You have to be creative as a Baptist church planter in Japan. There aren't a whole lot of options for a baptism, particularly this time of year. We've no church facility yet with a baptismal. Outdoor pools aren't going to work in early spring either, even if one had exclusive access. Rivers and lakes are out. The best we could come up with was using another church facility and a borrowed tub. But even then only some of our people would be able to attend as the service would need to be at a different time and in a different place.
Then the thought occurred..."What if we were able to use the local public bathhouse?" Public bathhouses in Japan are still quite common, as many small urban apartments do not have space for a bath tub or shower. Typically a male or female only bathhouse can handle 20 - 30 bathers at a time with individual faucets for each, and a collective tub for everyone (okay, you'll have to see one to understand the idea).

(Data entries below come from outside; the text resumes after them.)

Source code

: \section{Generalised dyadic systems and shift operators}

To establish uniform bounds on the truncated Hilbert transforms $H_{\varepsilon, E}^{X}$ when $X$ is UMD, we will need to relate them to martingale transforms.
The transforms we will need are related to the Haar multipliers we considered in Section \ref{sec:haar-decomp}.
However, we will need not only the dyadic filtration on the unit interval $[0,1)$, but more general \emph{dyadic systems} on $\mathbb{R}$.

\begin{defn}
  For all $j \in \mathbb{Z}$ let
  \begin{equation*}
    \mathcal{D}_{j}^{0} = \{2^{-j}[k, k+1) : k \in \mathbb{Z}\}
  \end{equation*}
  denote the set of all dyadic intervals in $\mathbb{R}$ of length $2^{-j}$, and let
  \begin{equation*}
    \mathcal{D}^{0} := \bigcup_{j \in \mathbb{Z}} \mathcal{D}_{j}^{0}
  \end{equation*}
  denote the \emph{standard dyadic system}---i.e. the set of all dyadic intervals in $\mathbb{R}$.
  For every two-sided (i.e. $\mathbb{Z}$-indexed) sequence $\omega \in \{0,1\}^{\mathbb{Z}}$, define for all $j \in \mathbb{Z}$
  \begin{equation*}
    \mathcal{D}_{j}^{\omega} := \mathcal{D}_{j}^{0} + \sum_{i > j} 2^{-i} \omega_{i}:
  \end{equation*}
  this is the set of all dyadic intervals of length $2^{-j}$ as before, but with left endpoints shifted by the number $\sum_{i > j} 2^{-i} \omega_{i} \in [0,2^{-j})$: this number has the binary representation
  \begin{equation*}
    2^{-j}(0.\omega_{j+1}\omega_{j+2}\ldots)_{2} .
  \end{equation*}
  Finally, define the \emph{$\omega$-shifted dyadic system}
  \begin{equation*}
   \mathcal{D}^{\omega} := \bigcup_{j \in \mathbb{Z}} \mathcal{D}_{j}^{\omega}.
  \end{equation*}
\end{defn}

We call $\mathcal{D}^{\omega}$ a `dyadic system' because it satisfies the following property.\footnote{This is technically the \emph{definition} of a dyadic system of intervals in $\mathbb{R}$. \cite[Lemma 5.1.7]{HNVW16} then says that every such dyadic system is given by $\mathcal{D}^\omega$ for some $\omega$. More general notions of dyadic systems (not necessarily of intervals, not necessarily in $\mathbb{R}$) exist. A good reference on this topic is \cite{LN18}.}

It would be extremely unlikely the owner would agree to something like that. They've no understanding of Christianity, let alone what a baptism is. It would come across as an odd religious thing. With the many radical new religious groups in Japan, Japanese have a heightened adversion to getting involved with religious things period.
Well, God goes ahead and opens impossible doors for us when we knock on them in faith. Amazingly, the owner of our local bathhouse agreed to let us use the facility exclusively on a Sunday morning for a baptism. Of course, he expects to collect 400 yen a head.
Clearly there was some initial confusion about what a baptism was on his part. He wanted to know, "So, will all the people from your church being getting into the bath together?" "No," we assured him. "Just one. And even he will be wearing clothes." "Oh." he replied, "but if you're paying you should take a bath together anyway." Well, that would be a level of Christian fellowship we're not really ready for.